• _Your task_:
After reading the entries below, copy word for word the lines from the first through the line containing "For class on July 30, 2018", and stop there.

• _Data for this task_:

_ _ _ _ _ _ _

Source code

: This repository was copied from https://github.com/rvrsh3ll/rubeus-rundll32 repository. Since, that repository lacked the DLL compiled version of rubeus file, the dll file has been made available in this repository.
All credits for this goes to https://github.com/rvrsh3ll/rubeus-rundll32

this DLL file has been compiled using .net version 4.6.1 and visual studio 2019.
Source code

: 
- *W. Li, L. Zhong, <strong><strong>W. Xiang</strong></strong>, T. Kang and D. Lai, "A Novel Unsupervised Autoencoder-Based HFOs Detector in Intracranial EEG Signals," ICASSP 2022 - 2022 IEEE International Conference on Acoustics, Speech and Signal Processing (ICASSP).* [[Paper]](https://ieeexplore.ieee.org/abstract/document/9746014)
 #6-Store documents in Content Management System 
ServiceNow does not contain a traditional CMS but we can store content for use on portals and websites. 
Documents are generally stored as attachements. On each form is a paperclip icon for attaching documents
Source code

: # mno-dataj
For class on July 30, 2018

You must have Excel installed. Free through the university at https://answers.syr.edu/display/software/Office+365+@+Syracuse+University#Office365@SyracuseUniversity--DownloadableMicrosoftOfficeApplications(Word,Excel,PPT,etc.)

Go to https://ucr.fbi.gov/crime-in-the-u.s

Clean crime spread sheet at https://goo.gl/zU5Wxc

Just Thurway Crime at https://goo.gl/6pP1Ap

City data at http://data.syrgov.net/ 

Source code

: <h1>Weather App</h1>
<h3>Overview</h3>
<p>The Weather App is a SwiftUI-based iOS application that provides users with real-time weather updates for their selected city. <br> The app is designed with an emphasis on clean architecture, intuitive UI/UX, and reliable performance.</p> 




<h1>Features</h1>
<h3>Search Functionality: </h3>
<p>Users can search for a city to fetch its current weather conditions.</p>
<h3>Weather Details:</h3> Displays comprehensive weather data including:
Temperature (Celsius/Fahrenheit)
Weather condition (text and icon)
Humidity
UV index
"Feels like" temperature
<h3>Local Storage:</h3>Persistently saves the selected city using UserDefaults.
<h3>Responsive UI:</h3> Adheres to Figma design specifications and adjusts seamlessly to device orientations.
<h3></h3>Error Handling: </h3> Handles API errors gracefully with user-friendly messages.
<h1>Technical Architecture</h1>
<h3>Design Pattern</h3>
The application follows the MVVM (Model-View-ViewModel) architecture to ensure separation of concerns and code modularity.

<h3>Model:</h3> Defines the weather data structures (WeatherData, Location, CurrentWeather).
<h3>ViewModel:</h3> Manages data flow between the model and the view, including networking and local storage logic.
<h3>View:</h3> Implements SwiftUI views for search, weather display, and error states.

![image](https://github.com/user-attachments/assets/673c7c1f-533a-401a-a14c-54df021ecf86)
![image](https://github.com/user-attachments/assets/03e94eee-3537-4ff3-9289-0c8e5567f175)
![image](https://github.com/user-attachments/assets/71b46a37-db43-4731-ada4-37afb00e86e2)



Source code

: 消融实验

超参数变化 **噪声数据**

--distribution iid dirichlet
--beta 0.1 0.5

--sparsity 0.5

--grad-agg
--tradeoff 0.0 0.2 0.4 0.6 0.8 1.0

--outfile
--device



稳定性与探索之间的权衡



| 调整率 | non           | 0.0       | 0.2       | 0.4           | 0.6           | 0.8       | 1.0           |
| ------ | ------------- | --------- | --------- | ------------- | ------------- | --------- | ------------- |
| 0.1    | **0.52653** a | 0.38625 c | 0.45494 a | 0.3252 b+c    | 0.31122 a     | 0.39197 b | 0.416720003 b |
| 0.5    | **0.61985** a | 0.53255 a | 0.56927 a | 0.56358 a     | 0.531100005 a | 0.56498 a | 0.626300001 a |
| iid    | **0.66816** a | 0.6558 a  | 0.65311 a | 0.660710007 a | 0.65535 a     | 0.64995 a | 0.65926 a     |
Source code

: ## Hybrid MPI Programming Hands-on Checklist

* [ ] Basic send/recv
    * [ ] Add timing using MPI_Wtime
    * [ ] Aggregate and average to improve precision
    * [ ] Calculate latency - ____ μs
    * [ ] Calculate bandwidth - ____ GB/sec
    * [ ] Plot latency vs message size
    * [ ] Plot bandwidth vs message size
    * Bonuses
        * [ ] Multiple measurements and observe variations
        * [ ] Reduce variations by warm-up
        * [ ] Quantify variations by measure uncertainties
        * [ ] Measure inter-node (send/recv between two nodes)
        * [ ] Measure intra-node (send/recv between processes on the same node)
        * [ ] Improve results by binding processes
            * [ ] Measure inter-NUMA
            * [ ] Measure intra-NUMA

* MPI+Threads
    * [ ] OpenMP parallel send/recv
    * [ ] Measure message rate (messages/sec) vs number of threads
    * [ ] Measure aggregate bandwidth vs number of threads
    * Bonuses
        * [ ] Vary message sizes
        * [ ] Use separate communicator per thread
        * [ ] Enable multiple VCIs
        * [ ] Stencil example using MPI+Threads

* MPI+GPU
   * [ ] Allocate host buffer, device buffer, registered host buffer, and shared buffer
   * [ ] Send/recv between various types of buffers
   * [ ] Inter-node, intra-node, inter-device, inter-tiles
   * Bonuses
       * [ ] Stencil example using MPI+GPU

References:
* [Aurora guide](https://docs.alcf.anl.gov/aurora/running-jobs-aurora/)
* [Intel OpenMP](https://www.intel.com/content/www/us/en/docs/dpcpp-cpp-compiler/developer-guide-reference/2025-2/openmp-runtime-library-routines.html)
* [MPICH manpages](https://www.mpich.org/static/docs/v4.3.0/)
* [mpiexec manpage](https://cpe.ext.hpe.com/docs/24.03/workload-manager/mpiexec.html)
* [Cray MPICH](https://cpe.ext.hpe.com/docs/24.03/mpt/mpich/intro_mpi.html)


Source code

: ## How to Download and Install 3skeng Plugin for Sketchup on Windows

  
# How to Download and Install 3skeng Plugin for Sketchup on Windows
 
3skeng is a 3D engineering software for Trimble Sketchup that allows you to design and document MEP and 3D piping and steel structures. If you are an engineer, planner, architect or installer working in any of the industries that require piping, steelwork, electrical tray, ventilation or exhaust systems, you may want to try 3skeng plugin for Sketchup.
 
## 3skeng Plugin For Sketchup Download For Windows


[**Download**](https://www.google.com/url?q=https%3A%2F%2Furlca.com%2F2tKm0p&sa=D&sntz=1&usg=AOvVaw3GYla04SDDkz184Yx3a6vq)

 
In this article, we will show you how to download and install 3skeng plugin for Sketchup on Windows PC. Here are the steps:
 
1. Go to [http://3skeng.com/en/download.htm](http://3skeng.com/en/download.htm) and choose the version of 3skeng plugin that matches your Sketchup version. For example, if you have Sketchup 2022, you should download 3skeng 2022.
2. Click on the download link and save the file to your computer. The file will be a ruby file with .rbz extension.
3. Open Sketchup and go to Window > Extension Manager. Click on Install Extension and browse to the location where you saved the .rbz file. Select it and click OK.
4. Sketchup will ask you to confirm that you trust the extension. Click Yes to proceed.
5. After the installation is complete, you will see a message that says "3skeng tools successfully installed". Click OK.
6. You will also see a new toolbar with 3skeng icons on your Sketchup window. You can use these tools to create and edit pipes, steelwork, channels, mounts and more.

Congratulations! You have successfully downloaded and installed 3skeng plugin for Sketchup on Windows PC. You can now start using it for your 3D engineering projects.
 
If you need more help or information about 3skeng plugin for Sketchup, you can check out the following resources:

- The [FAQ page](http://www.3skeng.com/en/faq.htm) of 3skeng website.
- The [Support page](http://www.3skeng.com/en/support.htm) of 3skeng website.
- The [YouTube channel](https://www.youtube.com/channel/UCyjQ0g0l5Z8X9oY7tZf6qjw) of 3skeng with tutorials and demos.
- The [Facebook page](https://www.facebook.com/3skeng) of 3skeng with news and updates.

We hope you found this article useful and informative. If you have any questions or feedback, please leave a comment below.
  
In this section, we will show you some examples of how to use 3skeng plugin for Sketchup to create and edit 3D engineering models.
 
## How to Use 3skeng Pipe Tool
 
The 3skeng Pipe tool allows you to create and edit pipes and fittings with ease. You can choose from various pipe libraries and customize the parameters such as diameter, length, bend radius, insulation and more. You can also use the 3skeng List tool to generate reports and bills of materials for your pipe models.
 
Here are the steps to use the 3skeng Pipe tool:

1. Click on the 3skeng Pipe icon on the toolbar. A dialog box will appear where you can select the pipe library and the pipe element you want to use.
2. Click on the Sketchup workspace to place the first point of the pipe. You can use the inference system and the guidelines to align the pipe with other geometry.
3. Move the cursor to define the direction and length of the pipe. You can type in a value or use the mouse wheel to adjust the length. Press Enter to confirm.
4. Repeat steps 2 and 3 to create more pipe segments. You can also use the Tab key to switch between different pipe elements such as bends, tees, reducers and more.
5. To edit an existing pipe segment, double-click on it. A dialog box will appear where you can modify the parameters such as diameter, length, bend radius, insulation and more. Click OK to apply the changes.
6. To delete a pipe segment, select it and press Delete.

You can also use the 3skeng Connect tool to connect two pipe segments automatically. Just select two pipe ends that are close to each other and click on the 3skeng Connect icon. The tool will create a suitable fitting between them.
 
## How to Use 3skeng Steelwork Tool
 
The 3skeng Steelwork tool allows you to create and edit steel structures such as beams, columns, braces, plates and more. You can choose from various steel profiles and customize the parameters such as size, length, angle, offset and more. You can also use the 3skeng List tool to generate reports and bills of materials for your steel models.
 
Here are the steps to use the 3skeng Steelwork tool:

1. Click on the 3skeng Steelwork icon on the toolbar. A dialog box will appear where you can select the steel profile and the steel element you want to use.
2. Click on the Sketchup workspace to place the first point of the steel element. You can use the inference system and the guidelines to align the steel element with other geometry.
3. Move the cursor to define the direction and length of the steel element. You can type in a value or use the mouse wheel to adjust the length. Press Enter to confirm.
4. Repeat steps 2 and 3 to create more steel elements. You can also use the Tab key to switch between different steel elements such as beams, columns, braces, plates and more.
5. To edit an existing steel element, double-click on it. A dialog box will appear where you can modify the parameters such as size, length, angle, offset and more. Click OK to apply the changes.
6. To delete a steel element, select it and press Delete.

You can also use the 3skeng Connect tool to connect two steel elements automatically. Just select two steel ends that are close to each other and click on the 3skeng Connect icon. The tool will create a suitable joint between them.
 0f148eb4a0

_ _ _ _ _ _ _

• _Result of this exercise_:
Source code

: This repository was copied from https://github.com/rvrsh3ll/rubeus-rundll32 repository. Since, that repository lacked the DLL compiled version of rubeus file, the dll file has been made available in this repository.
All credits for this goes to https://github.com/rvrsh3ll/rubeus-rundll32

this DLL file has been compiled using .net version 4.6.1 and visual studio 2019.
Source code

: 
- *W. Li, L. Zhong, <strong><strong>W. Xiang</strong></strong>, T. Kang and D. Lai, "A Novel Unsupervised Autoencoder-Based HFOs Detector in Intracranial EEG Signals," ICASSP 2022 - 2022 IEEE International Conference on Acoustics, Speech and Signal Processing (ICASSP).* [[Paper]](https://ieeexplore.ieee.org/abstract/document/9746014)
 #6-Store documents in Content Management System 
ServiceNow does not contain a traditional CMS but we can store content for use on portals and websites. 
Documents are generally stored as attachements. On each form is a paperclip icon for attaching documents
Source code

: # mno-dataj
For class on July 30, 2018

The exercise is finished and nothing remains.